[Opening Provided material section]
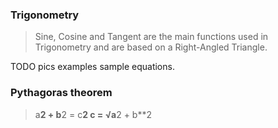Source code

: ### Trigonometry
> Sine, Cosine and Tangent are the main functions used in Trigonometry and are based on a Right-Angled Triangle.

TODO
pics examples
sample equations.



### Pythagoras theorem
> a**2 + b**2 = c**2
  c = √a**2 + b**2
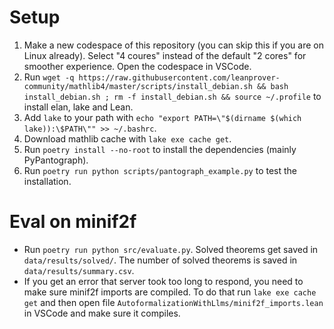 # Setup

1. Make a new codespace of this repository (you can skip this if you are on Linux already). Select "4 coures" instead of the default "2 cores" for smoother experience. Open the codespace in VSCode.
2. Run `wget -q https://raw.githubusercontent.com/leanprover-community/mathlib4/master/scripts/install_debian.sh && bash install_debian.sh ; rm -f install_debian.sh && source ~/.profile` to install elan, lake and Lean.
3. Add `lake` to your path with `echo "export PATH=\"$(dirname $(which lake)):\$PATH\"" >> ~/.bashrc`.
4. Download mathlib cache with `lake exe cache get`.
5. Run `poetry install --no-root` to install the dependencies (mainly PyPantograph).
6. Run `poetry run python scripts/pantograph_example.py` to test the installation.

# Eval on minif2f
- Run `poetry run python src/evaluate.py`. Solved theorems get saved in `data/results/solved/`. The number of solved theorems is saved in `data/results/summary.csv`.
- If you get an error that server took too long to respond, you need to make sure minif2f imports are compiled. To do that run `lake exe cache get` and then open file `AutoformalizationWithLlms/minif2f_imports.lean` in VSCode and make sure it compiles.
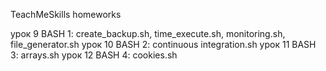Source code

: TeachMeSkills homeworks

урок 9 BASH 1: create_backup.sh, time_execute.sh, monitoring.sh, file_generator.sh
урок 10 BASH 2: continuous integration.sh
урок 11 BASH 3: arrays.sh
урок 12 BASH 4: cookies.sh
[Closing Provided material section]
→ **Task to complete**: In which lines of the records does the word "poetry" appear? Copy each of them.

→ **Solved problem**:
5. Run `poetry install --no-root` to install the dependencies (mainly PyPantograph).
6. Run `poetry run python scripts/pantograph_example.py` to test the installation.
- Run `poetry run python src/evaluate.py`. Solved theorems get saved in `data/results/solved/`. The number of solved theorems is saved in `data/results/summary.csv`.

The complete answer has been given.